* _TASK DIRECTIONS_
Look below for the line with "Как СУБД, при", and from there restate every line word for word until the entries end.

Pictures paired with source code

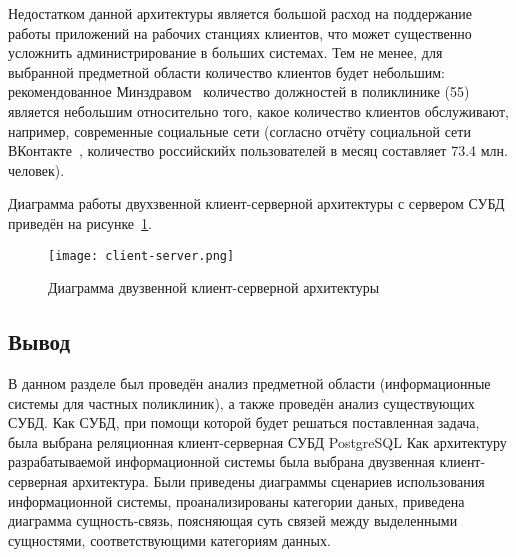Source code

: Недостатком данной архитектуры является большой расход на поддержание работы приложений на рабочих станциях клиентов, что может существенно усложнить администрирование в больших системах.
Тем не менее, для выбранной предметной области количество клиентов будет небольшим: рекомендованное Минздравом~\cite{minsdrav-state} количество должностей в поликлинике (55) является небольшим относительно того, какое количество клиентов обслуживают, например, современные социальные сети (согласно отчёту социальной сети ВКонтакте~\cite{vk-results}, количество российскийх пользователей в месяц составляет 73.4 млн. человек).

Диаграмма работы двухзвенной клиент-серверной архитектуры с сервером СУБД приведён на рисунке~\ref{fig:client-server}.


\begin{figure}[h!]
	\centering
	\captionsetup{justification=centering}
	\texttt{[image: client-server.png]}
	\caption{Диаграмма двузвенной клиент-серверной архитектуры}
	\label{fig:client-server}
\end{figure}

\subsection*{Вывод}
В данном разделе был проведён анализ предметной области (информационные системы для частных поликлиник), а также проведён анализ существующих СУБД. 
Как СУБД, при помощи которой будет решаться поставленная задача, была выбрана реляционная клиент-серверная СУБД PostgreSQL
Как архитектуру разрабатываемой информационной системы была выбрана двузвенная клиент-серверная архитектура. 
Были приведены диаграммы сценариев использования информационной системы, проанализированы категории даных, приведена диаграмма сущность-связь, поясняющая суть связей между выделенными сущностями, соответствующими категориям данных.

* _SOLVED EXERCISE_
Как СУБД, при помощи которой будет решаться поставленная задача, была выбрана реляционная клиент-серверная СУБД PostgreSQL
Как архитектуру разрабатываемой информационной системы была выбрана двузвенная клиент-серверная архитектура. 
Были приведены диаграммы сценариев использования информационной системы, проанализированы категории даных, приведена диаграмма сущность-связь, поясняющая суть связей между выделенными сущностями, соответствующими категориям данных.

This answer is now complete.